Texte: Erik Heier und Philipp Wurm

Unnützes Wissen zum 3. Oktober 1990: Einheit im Reißverschlussverfahren? imago images / imagebroker
Unnützes Wissen zum 3. Oktober 1990: Einheit im Reißverschlussverfahren? Foto: imago images / imagebroker

1. Kohlwetter 

Warum überhaupt der 3. Oktober? Weil die Bundestagswahl für den 2. Dezember angesetzt war und die DDR-Bürger spätestens acht Wochen vorher Bundesbürger sein mussten, um die Wählerlisten pünktlich fertig zu haben. Letztmöglicher Termin wäre der 7. Oktober gewesen: der 41. Jahrestag der DDR. Das wollte keiner. Man entschied sich für den Mittwoch davor. Die irrste Erklärung für das Datum kam von Helmut Kohl. Er behauptete, den Tag wegen der günstigen Wetterprognose festgelegt zu haben.


2. Schwierzomper 

Unnützes Wissen zum 3. Oktober: Tino Schwierzina (links mit Mütze), Ost-Berlins Bürgermeister, und sein West-Pendant Walter Momper (rechts mit Kelle), waren ab 3. Oktober 1990 gemeinsam die Chefs der Stadt.

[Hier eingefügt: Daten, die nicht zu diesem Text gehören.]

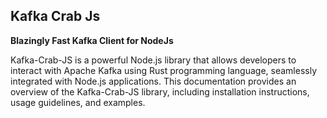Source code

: Kafka Crab Js
-------------

**Blazingly Fast Kafka Client for NodeJs**

Kafka-Crab-JS is a powerful Node.js library that allows developers to interact with Apache Kafka using Rust programming language, seamlessly integrated with Node.js applications. This documentation provides an overview of the Kafka-Crab-JS library, including installation instructions, usage guidelines, and examples.
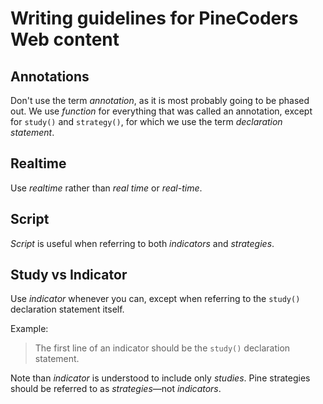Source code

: # Writing guidelines for PineCoders Web content

## Annotations
Don't use the term *annotation*, as it is most probably going to be phased out. We use *function* for everything that was called an annotation, except for `study()` and `strategy()`, for which we use the term *declaration statement*.

## Realtime
Use *realtime* rather than *real time* or *real-time*.

## Script
*Script* is useful when referring to both *indicators* and *strategies*.

## Study vs Indicator
Use *indicator* whenever you can, except when referring to the `study()` declaration statement itself.

Example:
> The first line of an indicator should be the `study()` declaration statement.

Note than *indicator* is understood to include only *studies*. Pine strategies should be referred to as *strategies*—not *indicators*.

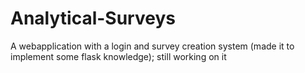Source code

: # Analytical-Surveys
A webapplication with a login and survey creation system (made it to implement some flask knowledge); still working on it
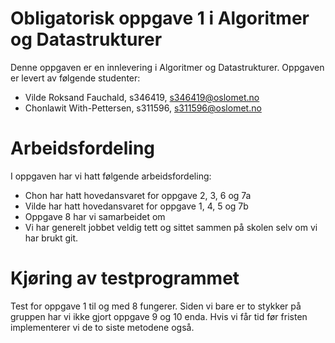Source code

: # Obligatorisk oppgave 1 i Algoritmer og Datastrukturer

Denne oppgaven er en innlevering i Algoritmer og Datastrukturer.
Oppgaven er levert av følgende studenter:

- Vilde Roksand Fauchald, s346419, s346419@oslomet.no
- Chonlawit With-Pettersen, s311596, s311596@oslomet.no 

# Arbeidsfordeling

I oppgaven har vi hatt følgende arbeidsfordeling:

- Chon har hatt hovedansvaret for oppgave 2, 3, 6 og 7a 
- Vilde har hatt hovedansvaret for oppgave 1, 4, 5 og 7b
- Oppgave 8 har vi samarbeidet om 
- Vi har generelt jobbet veldig tett og sittet sammen på skolen selv
om vi har brukt git. 

# Kjøring av testprogrammet

Test for oppgave 1 til og med 8 fungerer. 
Siden vi bare er to stykker på gruppen har vi ikke gjort oppgave 9 og 10 enda.
Hvis vi får tid før fristen implementerer vi de to siste metodene også.
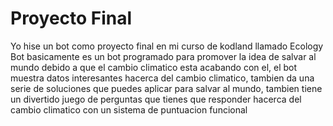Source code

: # Proyecto Final
Yo hise un bot como proyecto final en mi curso de kodland llamado Ecology Bot basicamente es un bot programado para promover la idea de salvar al mundo debido a que el cambio climatico esta acabando con el, el bot muestra datos interesantes hacerca del cambio climatico, tambien da una serie de soluciones que puedes aplicar para salvar al mundo, tambien tiene un divertido juego de perguntas que tienes que responder hacerca del cambio climatico con un sistema de puntuacion funcional
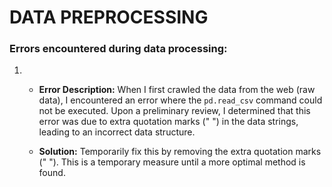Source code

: 
# **DATA PREPROCESSING**

### **Errors encountered during data processing:**

1. * **Error Description:** When I first crawled the data from the web (raw data), I encountered an error where the `pd.read_csv` command could not be executed. Upon a preliminary review, I determined that this error was due to extra quotation marks (" ") in the data strings, leading to an incorrect data structure.

    * **Solution:** Temporarily fix this by removing the extra quotation marks (" "). This is a temporary measure until a more optimal method is found.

Foto:  imago images / Ulli Winkler.
Unnützes Wissen zum 3. Oktober: Tino Schwierzina (links mit Mütze), Ost-Berlins Bürgermeister, und sein West-Pendant Walter Momper (rechts mit Kelle), waren ab 3. Oktober 1990 gemeinsam die Chefs der Stadt. Foto: imago images / Ulli Winkler.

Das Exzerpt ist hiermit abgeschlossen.